Imperium Galactum is a 1984 video game designed by Paul Murray and published by Strategic Simulations.

Gameplay

Imperium Galactum is a game in which the player must develop the greatest population base in the star cluster. This goal can be achieved by overseeing the cultivation of land, the extraction of raw materials, the industrial production and transportation of all products, monitoring population numbers, mines and factories, exploring other planetary systems, negotiating with other states and independent planets, and of course waging wars.
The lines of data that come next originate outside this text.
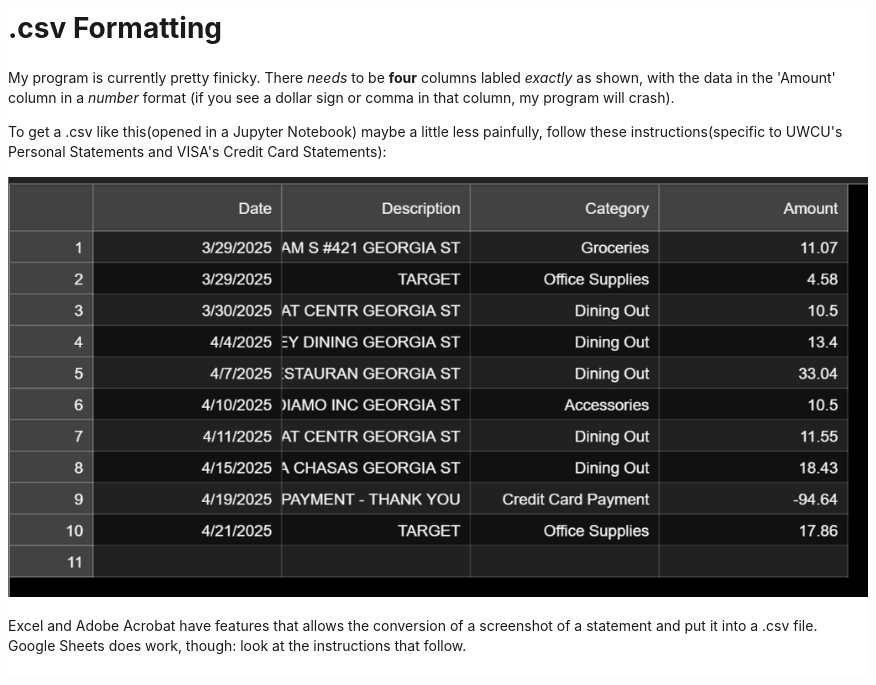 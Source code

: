 # .csv Formatting

My program is currently pretty finicky. There *needs* to be **four** columns labled *exactly* as shown, with the data in the 'Amount' column in a *number* format (if you see a dollar sign or comma in that column, my program will crash). 

To get a .csv like this(opened in a Jupyter Notebook) maybe a little less painfully, follow these instructions(specific to UWCU's Personal Statements and VISA's Credit Card Statements):

![fishy](examplePhotos/examplecsv.png)

Excel and Adobe Acrobat have features that allows the conversion of a screenshot of a statement and put it into a .csv file. Google Sheets does work, though: look at the instructions that follow.
<br>
<br>
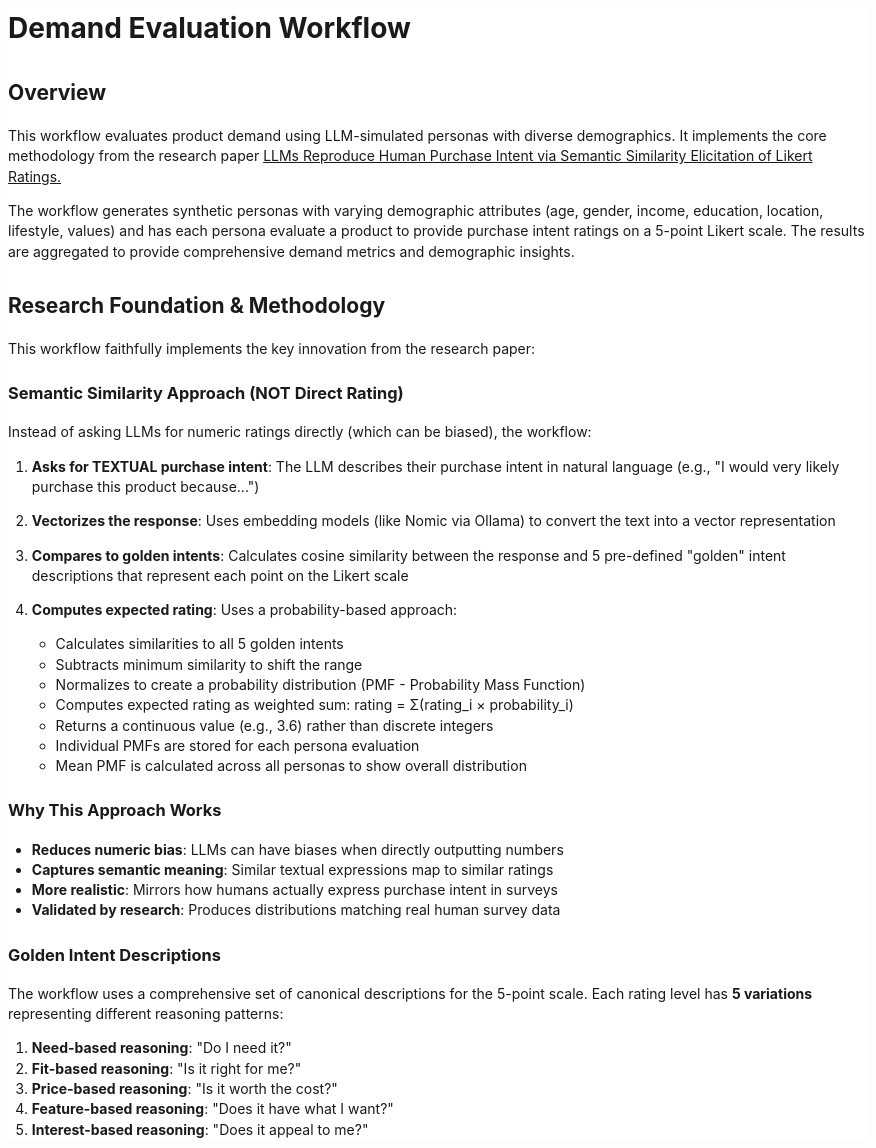 # Demand Evaluation Workflow

## Overview

This workflow evaluates product demand using LLM-simulated personas with diverse demographics. It implements the core methodology from the research paper [LLMs Reproduce Human Purchase Intent via Semantic Similarity Elicitation of Likert Ratings.](https://arxiv.org/pdf/2510.08338)

The workflow generates synthetic personas with varying demographic attributes (age, gender, income, education, location, lifestyle, values) and has each persona evaluate a product to provide purchase intent ratings on a 5-point Likert scale. The results are aggregated to provide comprehensive demand metrics and demographic insights.

## Research Foundation & Methodology

This workflow faithfully implements the key innovation from the research paper:

### Semantic Similarity Approach (NOT Direct Rating)

Instead of asking LLMs for numeric ratings directly (which can be biased), the workflow:

1. **Asks for TEXTUAL purchase intent**: The LLM describes their purchase intent in natural language (e.g., "I would very likely purchase this product because...")

2. **Vectorizes the response**: Uses embedding models (like Nomic via Ollama) to convert the text into a vector representation

3. **Compares to golden intents**: Calculates cosine similarity between the response and 5 pre-defined "golden" intent descriptions that represent each point on the Likert scale

4. **Computes expected rating**: Uses a probability-based approach:
   - Calculates similarities to all 5 golden intents
   - Subtracts minimum similarity to shift the range
   - Normalizes to create a probability distribution (PMF - Probability Mass Function)
   - Computes expected rating as weighted sum: rating = Σ(rating_i × probability_i)
   - Returns a continuous value (e.g., 3.6) rather than discrete integers
   - Individual PMFs are stored for each persona evaluation
   - Mean PMF is calculated across all personas to show overall distribution

### Why This Approach Works

- **Reduces numeric bias**: LLMs can have biases when directly outputting numbers
- **Captures semantic meaning**: Similar textual expressions map to similar ratings
- **More realistic**: Mirrors how humans actually express purchase intent in surveys
- **Validated by research**: Produces distributions matching real human survey data

### Golden Intent Descriptions

The workflow uses a comprehensive set of canonical descriptions for the 5-point scale. Each rating level has **5 variations** representing different reasoning patterns:

1. **Need-based reasoning**: "Do I need it?"
2. **Fit-based reasoning**: "Is it right for me?"
3. **Price-based reasoning**: "Is it worth the cost?"
4. **Feature-based reasoning**: "Does it have what I want?"
5. **Interest-based reasoning**: "Does it appeal to me?"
The game requires the player to constantly plan for the future. For example, one point of agricultural potential requires the employment of half a point of population and allows for four points of food. Excess food can be transported to planets that have a food shortage, but a sufficiently large fleet of freighters (one for each food point) is required to do so. Similar accounts are kept for the extraction of raw materials in mines and for industrial production. The computer does this automatically, but the player should appropriately balance food, raw materials, manpower, and transportation resources for maximum production. The production is symbolized in points, which are then consumed for certain products. These can be new mines, factories, defense bases, freighters (transporting goods), transporters (transporting people: population or army) and war units. It is also possible to increase the technological level, food potential and create armies. Combat units are a special case here, because the player can design them himself by setting the size of seven different parameters within a given range. It is allowed to have eight different types of units at the same time.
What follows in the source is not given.